[Recorded data]
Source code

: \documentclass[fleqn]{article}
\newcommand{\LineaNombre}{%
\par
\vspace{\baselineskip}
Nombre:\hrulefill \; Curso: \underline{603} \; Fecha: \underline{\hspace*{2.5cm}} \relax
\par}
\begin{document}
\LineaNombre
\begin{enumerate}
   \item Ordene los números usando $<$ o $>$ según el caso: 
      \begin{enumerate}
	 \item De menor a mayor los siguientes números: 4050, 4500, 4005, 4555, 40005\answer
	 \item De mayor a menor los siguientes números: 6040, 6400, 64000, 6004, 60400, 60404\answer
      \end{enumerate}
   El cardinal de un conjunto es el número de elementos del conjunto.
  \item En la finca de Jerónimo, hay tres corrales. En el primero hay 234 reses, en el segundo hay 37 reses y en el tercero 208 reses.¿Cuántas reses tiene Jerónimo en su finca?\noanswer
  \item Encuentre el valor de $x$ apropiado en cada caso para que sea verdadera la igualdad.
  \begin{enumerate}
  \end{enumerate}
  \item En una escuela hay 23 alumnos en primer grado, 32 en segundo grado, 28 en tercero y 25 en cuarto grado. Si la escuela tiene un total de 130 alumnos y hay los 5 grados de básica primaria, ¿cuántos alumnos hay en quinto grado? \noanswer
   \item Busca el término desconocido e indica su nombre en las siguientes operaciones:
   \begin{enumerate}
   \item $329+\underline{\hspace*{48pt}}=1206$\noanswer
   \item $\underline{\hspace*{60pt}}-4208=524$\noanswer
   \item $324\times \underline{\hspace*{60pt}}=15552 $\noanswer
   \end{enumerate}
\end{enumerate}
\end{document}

## Prompt
Your answer must be an exact transcription of every record above.

## Problem solution
Source code

: \documentclass[fleqn]{article}
\newcommand{\LineaNombre}{%
\par
\vspace{\baselineskip}
Nombre:\hrulefill \; Curso: \underline{603} \; Fecha: \underline{\hspace*{2.5cm}} \relax
\par}
\begin{document}
\LineaNombre
\begin{enumerate}
   \item Ordene los números usando $<$ o $>$ según el caso: 
      \begin{enumerate}
	 \item De menor a mayor los siguientes números: 4050, 4500, 4005, 4555, 40005\answer
	 \item De mayor a menor los siguientes números: 6040, 6400, 64000, 6004, 60400, 60404\answer
      \end{enumerate}
   El cardinal de un conjunto es el número de elementos del conjunto.
  \item En la finca de Jerónimo, hay tres corrales. En el primero hay 234 reses, en el segundo hay 37 reses y en el tercero 208 reses.¿Cuántas reses tiene Jerónimo en su finca?\noanswer
  \item Encuentre el valor de $x$ apropiado en cada caso para que sea verdadera la igualdad.
  \begin{enumerate}
  \end{enumerate}
  \item En una escuela hay 23 alumnos en primer grado, 32 en segundo grado, 28 en tercero y 25 en cuarto grado. Si la escuela tiene un total de 130 alumnos y hay los 5 grados de básica primaria, ¿cuántos alumnos hay en quinto grado? \noanswer
   \item Busca el término desconocido e indica su nombre en las siguientes operaciones:
   \begin{enumerate}
   \item $329+\underline{\hspace*{48pt}}=1206$\noanswer
   \item $\underline{\hspace*{60pt}}-4208=524$\noanswer
   \item $324\times \underline{\hspace*{60pt}}=15552 $\noanswer
   \end{enumerate}
\end{enumerate}
\end{document}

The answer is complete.